Prof. Dr.-Ing.-E.h. Hans-Olaf Henkel, geb. 1940, studierte nach kaufmännischer Lehre an der Hochschule für Wirtschaft und Politik Hamburg. Über 30 Jahre arbeitete er bei IBM. Zuletzt war er Chef von IBM Europa mit über 90.000 Mitarbeitern. Von 1995 bis 2000 war Hans-Olaf Henkel Präsident des BDI, zwischen 2001 und 2005 Präsident der Wissenschaftsgemeinschaft Leibniz. Heute ist er Honorarprofessor an der BWL-Fakultät der Universität Mannheim. Hans-Olaf Henkel ist Mitglied in zahlreichen Aufsichts- und Beiräten sowie Autor erfolgreicher Publikationen.
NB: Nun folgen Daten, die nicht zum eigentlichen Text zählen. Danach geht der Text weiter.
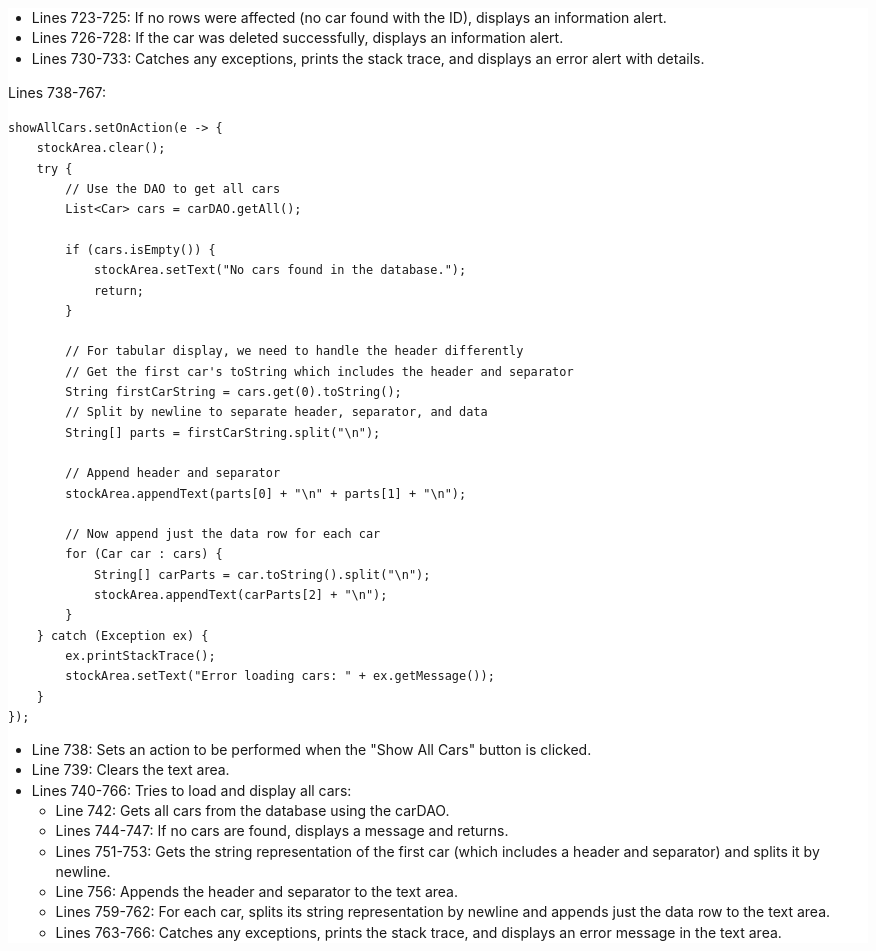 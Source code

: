  - Lines 723-725: If no rows were affected (no car found with the ID), displays an information alert.
  - Lines 726-728: If the car was deleted successfully, displays an information alert.
  - Lines 730-733: Catches any exceptions, prints the stack trace, and displays an error alert with details.

Lines 738-767:
```
showAllCars.setOnAction(e -> {
    stockArea.clear();
    try {
        // Use the DAO to get all cars
        List<Car> cars = carDAO.getAll();

        if (cars.isEmpty()) {
            stockArea.setText("No cars found in the database.");
            return;
        }

        // For tabular display, we need to handle the header differently
        // Get the first car's toString which includes the header and separator
        String firstCarString = cars.get(0).toString();
        // Split by newline to separate header, separator, and data
        String[] parts = firstCarString.split("\n");

        // Append header and separator
        stockArea.appendText(parts[0] + "\n" + parts[1] + "\n");

        // Now append just the data row for each car
        for (Car car : cars) {
            String[] carParts = car.toString().split("\n");
            stockArea.appendText(carParts[2] + "\n");
        }
    } catch (Exception ex) {
        ex.printStackTrace();
        stockArea.setText("Error loading cars: " + ex.getMessage());
    }
});
```
- Line 738: Sets an action to be performed when the "Show All Cars" button is clicked.
- Line 739: Clears the text area.
- Lines 740-766: Tries to load and display all cars:
  - Line 742: Gets all cars from the database using the carDAO.
  - Lines 744-747: If no cars are found, displays a message and returns.
  - Lines 751-753: Gets the string representation of the first car (which includes a header and separator) and splits it by newline.
  - Line 756: Appends the header and separator to the text area.
  - Lines 759-762: For each car, splits its string representation by newline and appends just the data row to the text area.
  - Lines 763-766: Catches any exceptions, prints the stack trace, and displays an error message in the text area.
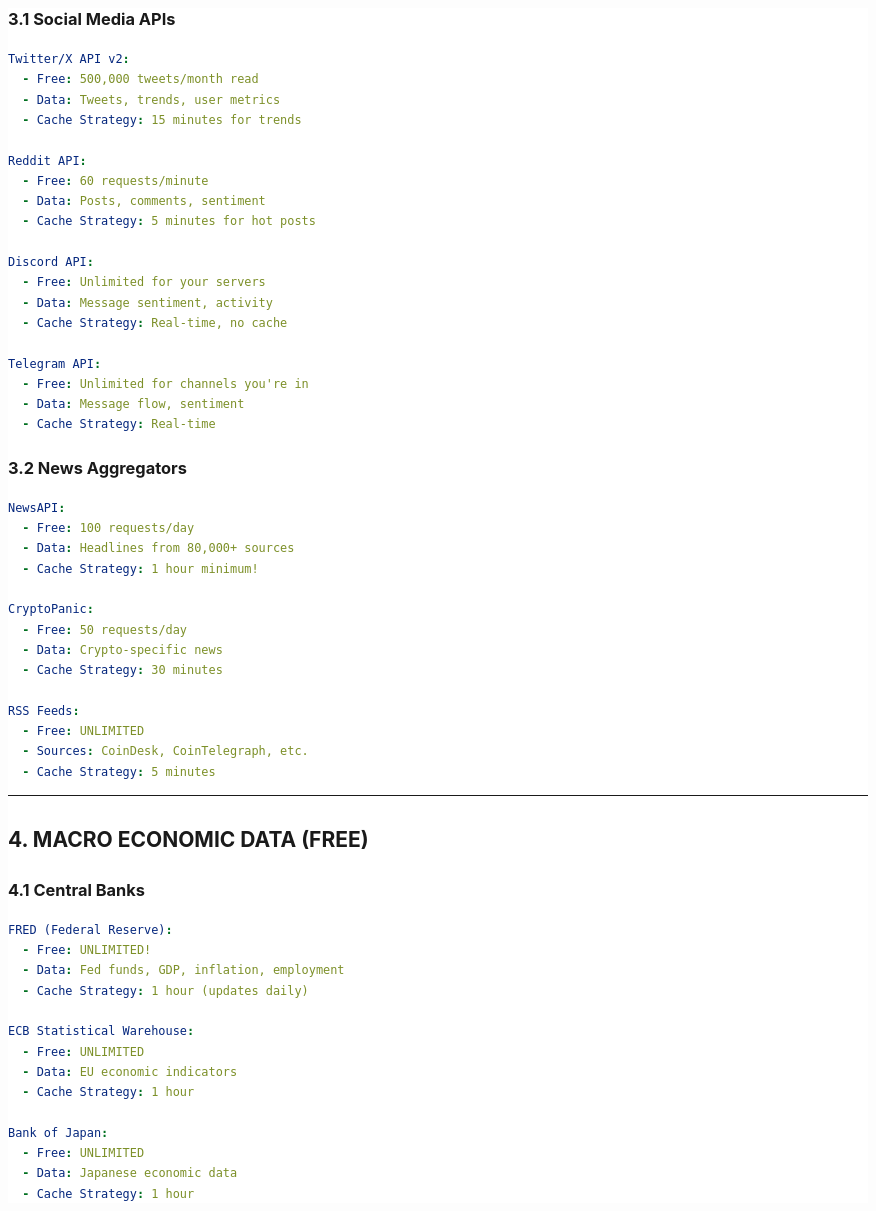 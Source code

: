 ### 3.1 Social Media APIs
```yaml
Twitter/X API v2:
  - Free: 500,000 tweets/month read
  - Data: Tweets, trends, user metrics
  - Cache Strategy: 15 minutes for trends

Reddit API:
  - Free: 60 requests/minute
  - Data: Posts, comments, sentiment
  - Cache Strategy: 5 minutes for hot posts

Discord API:
  - Free: Unlimited for your servers
  - Data: Message sentiment, activity
  - Cache Strategy: Real-time, no cache

Telegram API:
  - Free: Unlimited for channels you're in
  - Data: Message flow, sentiment
  - Cache Strategy: Real-time
```

### 3.2 News Aggregators
```yaml
NewsAPI:
  - Free: 100 requests/day
  - Data: Headlines from 80,000+ sources
  - Cache Strategy: 1 hour minimum!

CryptoPanic:
  - Free: 50 requests/day
  - Data: Crypto-specific news
  - Cache Strategy: 30 minutes

RSS Feeds:
  - Free: UNLIMITED
  - Sources: CoinDesk, CoinTelegraph, etc.
  - Cache Strategy: 5 minutes
```

---

## 4. MACRO ECONOMIC DATA (FREE)

### 4.1 Central Banks
```yaml
FRED (Federal Reserve):
  - Free: UNLIMITED!
  - Data: Fed funds, GDP, inflation, employment
  - Cache Strategy: 1 hour (updates daily)

ECB Statistical Warehouse:
  - Free: UNLIMITED
  - Data: EU economic indicators
  - Cache Strategy: 1 hour

Bank of Japan:
  - Free: UNLIMITED
  - Data: Japanese economic data
  - Cache Strategy: 1 hour
```
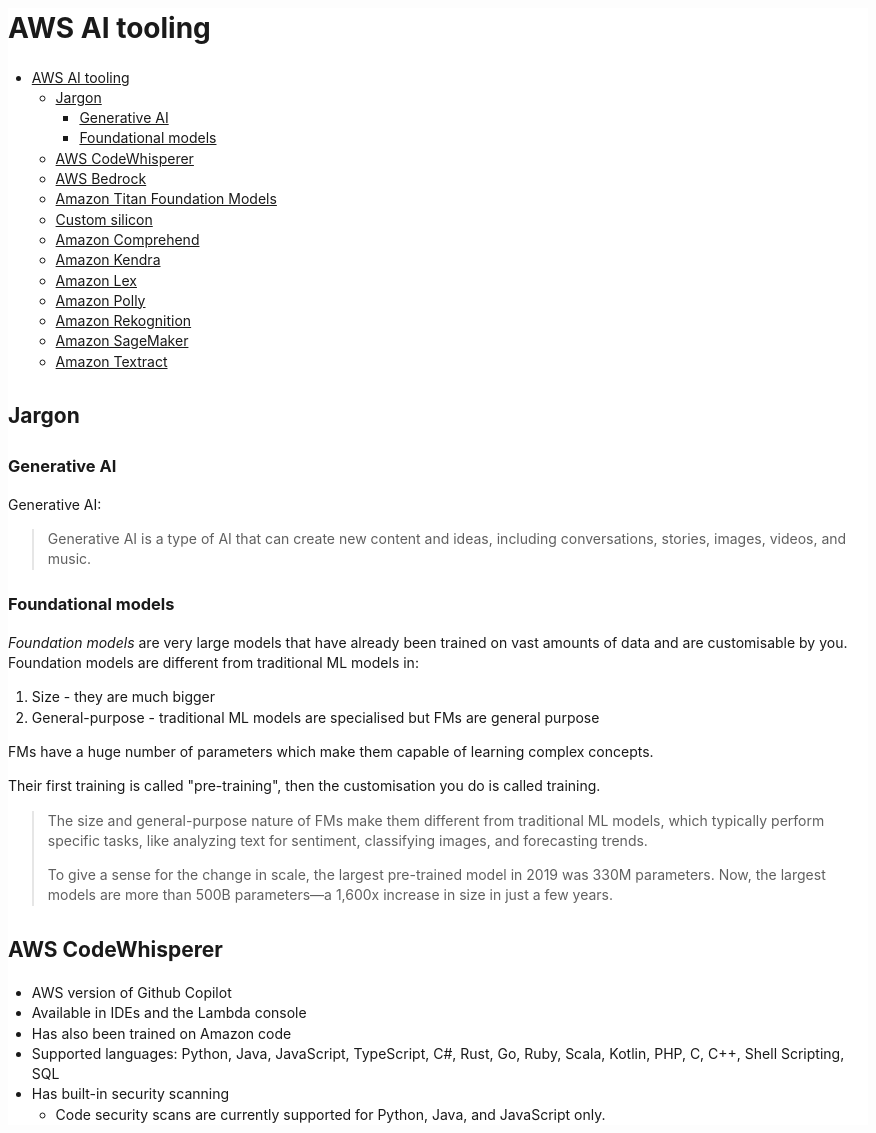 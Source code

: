 # AWS AI tooling

- [AWS AI tooling](#aws-ai-tooling)
  - [Jargon](#jargon)
    - [Generative AI](#generative-ai)
    - [Foundational models](#foundational-models)
  - [AWS CodeWhisperer](#aws-codewhisperer)
  - [AWS Bedrock](#aws-bedrock)
  - [Amazon Titan Foundation Models](#amazon-titan-foundation-models)
  - [Custom silicon](#custom-silicon)
  - [Amazon Comprehend](#amazon-comprehend)
  - [Amazon Kendra](#amazon-kendra)
  - [Amazon Lex](#amazon-lex)
  - [Amazon Polly](#amazon-polly)
  - [Amazon Rekognition](#amazon-rekognition)
  - [Amazon SageMaker](#amazon-sagemaker)
  - [Amazon Textract](#amazon-textract)

## Jargon

### Generative AI

Generative AI:

> Generative AI is a type of AI that can create new content and ideas, including
> conversations, stories, images, videos, and music.

### Foundational models

_Foundation models_ are very large models that have already been trained on vast
amounts of data and are customisable by you. Foundation models are different
from traditional ML models in:

1. Size - they are much bigger
2. General-purpose - traditional ML models are specialised but FMs are general purpose

FMs have a huge number of parameters which make them capable of learning complex concepts.

Their first training is called "pre-training", then the customisation you do is called training.

> The size and general-purpose nature of FMs make them different from
> traditional ML models, which typically perform specific tasks, like analyzing
> text for sentiment, classifying images, and forecasting trends.
>
> To give a sense for the change in scale, the largest pre-trained model in 2019
> was 330M parameters. Now, the largest models are more than 500B parameters—a
> 1,600x increase in size in just a few years.

## AWS CodeWhisperer

-   AWS version of Github Copilot
-   Available in IDEs and the Lambda console
-   Has also been trained on Amazon code
-   Supported languages: Python, Java, JavaScript, TypeScript, C#, Rust, Go, Ruby, Scala, Kotlin, PHP, C, C++, Shell Scripting, SQL
-   Has built-in security scanning
    -   Code security scans are currently supported for Python, Java, and JavaScript only.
Der CDU-Politiker Professor Dr. Rupert Scholz, geb. 1937, studierte Rechtswissenschaft und Volkswirtschaftslehre an der Freien Universität Berlin und der Ludwig-Maximilians-Universität München. 1972 nahm er den Ruf der Freien Universität Berlin als ordentlicher Professor auf den Lehrstuhl für Öffentliches Recht an. 1978 folgte er schließlich dem Ruf der Universität München auf den Lehrstuhl für Staats- und Verwaltungsrecht, Verwaltungslehre und Finanzrecht (Emeritierung 2005). Von 1981 bis 1983 war er Senator für Justiz, ab 1982 auch für Bundesangelegenheiten des Landes Berlin. Von 1988 bis 1989 gehörte Rupert Scholz als Bundesminister der Verteidigung dem Kabinett von Bundeskanzler Helmut Kohl an. Von 1990 bis 2002 war er Mitglied des Deutschen Bundestages.
Der Diplom-Kaufmann Professor. Dr. h. c. mult. Roland Berger, geb. 1937, ist Chairman of the Supervisory Board von Roland Berger Strategy Consultants München. Seit 1996 lehrt er an der Technischen Universität Cottbus. Von Bundeskanzler Gerhard Schröder wurde er in die Expertenkommission zur Erarbeitung von Regeln für feindliche Unternehmensübernahmen berufen. Roland Berger gehörte der „Rürup-Kommission“ an und ist heute Mitglied in verschiedenen Aufsichtsräten sowie in der „High Level Group“ zum EU-Bürokratieabbau.